Monday, February 3, 2014

Charter schools: A Michigan success story

If there were no Trillium Academy, fewer students in the Taylor area would have the opportunity for instruction in the performing arts.

It is one of the school’s specialties. It also illustrates the value of  Michigan’s charter school movement, now marking its 20th anniversary.

People forming charter schools can organize themselves around certain key components that they want in a school. That is the underlining principle for the concept: giving parents and students choices.

The state’s first nine charter schools opened in the fall of 1994.

Today, there are now 298 charter schools in the state educating more than 140,000 students — about 9 percent of the state’s school-age population.

Charter schools have particularly flourished in urban areas.

More than half the public school students in Detroit are now enrolled in charter schools, according to a recent report from  the National Alliance for Public Charter Schools.

That keeps Detroit second nationally among all cities, trailing only New Orleans, where 79 percent of students attend charter schools. Of the 100,255 public school students in Detroit, 51,083 were enrolled in charter schools, compared to 49,172 in traditional public schools.

It is hard to view charter schools as anything but a Godsend for the students and parents who make use of them. Their distinctives are alluring.

At Trillium, for instance, each student has his or her own educational plan, according to Superintendent Angela Romanowski. This approach has made the institution a “reward school” and it is in the top 5 percent in Michigan for its rate of student improvement.

Because it serves grades K-12, it is philosophically a one-room school house.
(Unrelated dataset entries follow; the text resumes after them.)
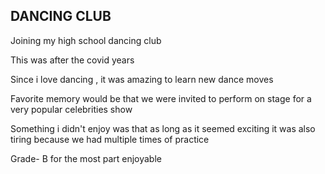 
## DANCING CLUB

Joining my high school dancing club

This was after the covid years

Since i love dancing , it was amazing to learn new dance moves

Favorite memory would be that we were invited to perform on stage for a very popular celebrities show

Something i didn't enjoy was that as long as it seemed exciting it was also tiring because we had multiple times of practice

Grade- B for the most part enjoyable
Parents can send all of their children to the school.

Romanowski, who is in her 11th year at Trillium and originally worked in Monroe County’s Airport Community District as a Title 1 coordinator, said the family component is a special feature of the school. Parents, students and faculty members are all surveyed for input and teamwork is stressed.

Trillium has 695 students.

“It is hard to be much smaller if you are a high school,” Romanowski said.

Varsity basketball, softball, cross country and volleyball are offered, and the school partners with Gabriel Richard in Riverview for varsity football.

Three types of charter schools are allowed under Michigan law: 1) urban high school academies that can only be authorized by the state’s public universities; 2) schools of excellence that can replicate high-performing schools, function as a cyber school or base themselves on criteria that define superior academic performance; 3) strict discipline academies for the purposes of serving suspended, expelled or incarcerated young people.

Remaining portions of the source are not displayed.